Life for an estimated 100,000 people in poverty-stricken rural India has been improved dramatically by several hours of reliable solar-powered lighting every night, made available by a UN-led pilot project to facilitate household financing for solar home systems.
The $1.5 million pilot, managed by the United Nations Environment Programme (UNEP), has improved so many lives in India that sister programmes to boost energy access are being initiated in other developing countries.
Even a few hours of 20 to 40-watt solar-powered lighting in homes and small shops nightly has been credited with better grades for schoolchildren, better productivity for cottage-based industries such as needlework artisans, and even better sales at fruit stands, where produce is no longer spoiled by fumes from kerosene lamps.

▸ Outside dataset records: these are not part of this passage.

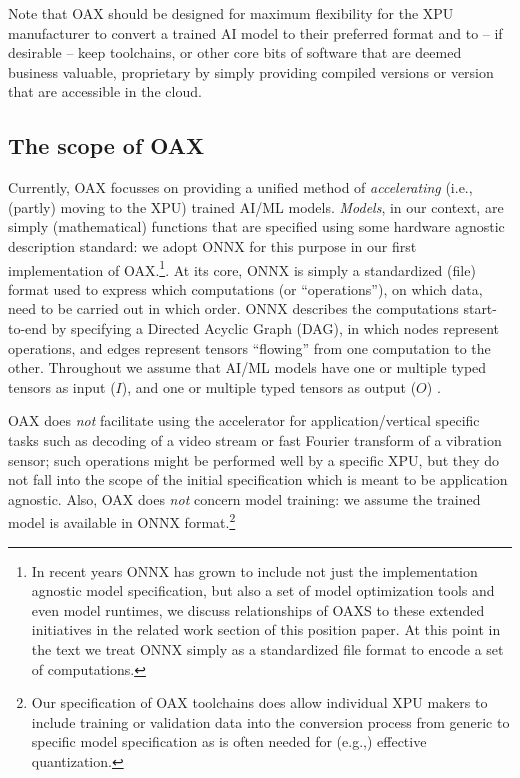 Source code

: \documentclass{article}
\begin{document}
Note that OAX should be designed for maximum flexibility for the XPU manufacturer to convert a trained AI model to their preferred format and to -- if desirable -- keep toolchains, or other core bits of software that are deemed business valuable, proprietary by simply providing compiled versions or version that are accessible in the cloud.

\subsection{The scope of OAX}

Currently, OAX focusses on providing a unified method of \emph{accelerating} (i.e., (partly) moving to the XPU) trained AI/ML models. \emph{Models}, in our context, are simply (mathematical) functions that are specified using some hardware agnostic description standard: we adopt ONNX \cite{ONNX} for this purpose in our first implementation of OAX.\footnote{In recent years ONNX has grown to include not just the implementation agnostic model specification, but also a set of model optimization tools and even model runtimes, we discuss relationships of OAXS to these extended initiatives in the related work section of this position paper. At this point in the text we treat ONNX simply as a standardized file format to encode a set of computations.}. At its core, ONNX is simply a standardized (file) format used to express which computations (or ``operations''), on which data, need to be carried out in which order. ONNX describes the computations start-to-end by specifying a Directed Acyclic Graph (DAG), in which nodes represent operations, and edges represent tensors ``flowing'' from one computation to the other. Throughout we assume that AI/ML models have one or multiple typed tensors as input ($I$), and  one or multiple typed tensors as output ($O$) . 

OAX does \emph{not} facilitate using the accelerator for application/vertical specific tasks such as decoding of a video stream or fast Fourier transform of a vibration sensor; such operations might be performed well by a specific XPU, but they do not fall into the scope of the initial  specification which is meant to be application agnostic. Also, OAX does \emph{not} concern model training: we assume the trained model is available in ONNX format.\footnote{Our specification of OAX toolchains does allow individual XPU makers to include training or validation data into the conversion process from generic to specific model specification as is often needed for (e.g.,) effective quantization.}
\end{document}
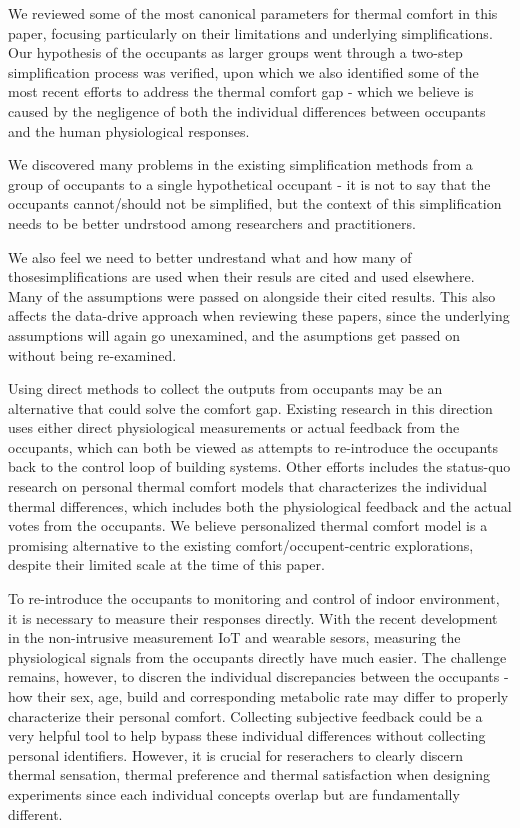 We reviewed some of the most canonical parameters for thermal comfort in this paper, focusing particularly on their limitations and underlying simplifications. Our hypothesis of the occupants as larger groups went through a two-step simplification process was verified, upon which we also identified some of the most recent efforts to address the thermal comfort gap - which we believe is caused by the negligence of both the individual differences between occupants and the human physiological responses.

We discovered many problems in the existing simplification methods from a group of occupants to a single hypothetical occupant - it is not to say that the occupants cannot/should not be simplified, but the context of this simplification needs to be better undrstood among researchers and practitioners.

We also feel we need to better undrestand what and how many of thosesimplifications are used when their resuls are cited and used elsewhere. Many of the assumptions were passed on alongside their cited results. This also affects the data-drive approach when reviewing these papers, since the underlying assumptions will again go unexamined, and the asumptions get passed on without being re-examined.

Using direct methods to collect the outputs from occupants may be an alternative that could solve the comfort gap. Existing research in this direction uses either direct physiological measurements or actual feedback from the occupants, which can both be viewed as attempts to re-introduce the occupants back to the control loop of building systems. Other efforts includes the status-quo research on personal thermal comfort models that characterizes the individual thermal differences, which includes both the physiological feedback and the actual votes from the occupants. We believe personalized thermal comfort model is a promising alternative to the existing comfort/occupent-centric explorations, despite their limited scale at the time of this paper. 


To re-introduce the occupants to monitoring and control of indoor environment, it is necessary to measure their responses directly. With the recent development in the non-intrusive measurement IoT and wearable sesors, measuring the physiological signals from the occupants directly have much easier. The challenge remains, however, to discren the individual discrepancies between the occupants - how their sex, age, build and corresponding metabolic rate may differ to properly characterize their personal comfort. Collecting subjective feedback could be a very helpful tool to help bypass these individual differences without collecting personal identifiers. However, it is crucial for reserachers to clearly discern thermal sensation, thermal preference and thermal satisfaction when designing experiments since each individual concepts overlap but are fundamentally different.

Behind these quality-of-life upgrades is an innovative UN-led project to persuade Indian bankers to finance small loans for solar systems typically $300 to $500 for a system to power two to four small lights or appliances. A report on the programme will be offered at the UN Commission for Sustainable Development, the annual two-week meeting of which opens in New York Monday April 30 with a focus on energy issues.
"Kerosene used by the poor for lighting is often unaffordable, unavailable, unsafe and unhealthy while the electricity power grid is unreliable. To provide even this little degree of electricity reliability and independence is to empower the poor in ways that can profoundly alter lives for the better," says Timothy E. Wirth, President of the UN Foundation (www.UNFoundation.org), which, with the Shell Foundation (www.shellfoundation.org), provided the project's core funding.
He notes that international study after study has established strong, direct links between electricity use and financial success and well-being.